Copy exactly the lines of the data below that run from the line holding "Extension – Synthesizer" through the line holding "- 2,4,5,7,8 Higher", both ends included.

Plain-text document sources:
· · · · · · ·

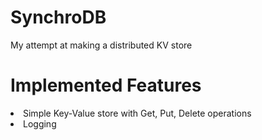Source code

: # SynchroDB
My attempt at making a distributed KV store


# Implemented Features
<li> Simple Key-Value store with Get, Put, Delete operations
<li> Logging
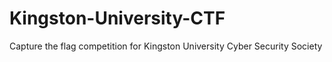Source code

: # Kingston-University-CTF
Capture the flag competition for Kingston University Cyber Security Society
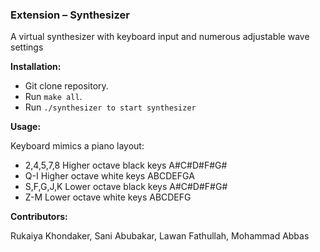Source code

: ### Extension – Synthesizer

A virtual synthesizer with keyboard input and numerous adjustable wave settings

**Installation:**
- Git clone repository.
- Run `make all`.
- Run `./synthesizer to start synthesizer`


**Usage:**

Keyboard mimics a piano layout:
- 2,4,5,7,8 Higher octave black keys A#C#D#F#G#
- Q-I Higher octave white keys ABCDEFGA
- S,F,G,J,K Lower octave black keys A#C#D#F#G#
- Z-M Lower octave white keys ABCDEFG


**Contributors:**

Rukaiya Khondaker, Sani Abubakar, Lawan Fathullah, Mohammad Abbas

· · · · · · ·

REPLY TO THE EXERCISE:
: ### Extension – Synthesizer

A virtual synthesizer with keyboard input and numerous adjustable wave settings

**Installation:**
- Git clone repository.
- Run `make all`.
- Run `./synthesizer to start synthesizer`


**Usage:**

Keyboard mimics a piano layout:
- 2,4,5,7,8 Higher octave black keys A#C#D#F#G#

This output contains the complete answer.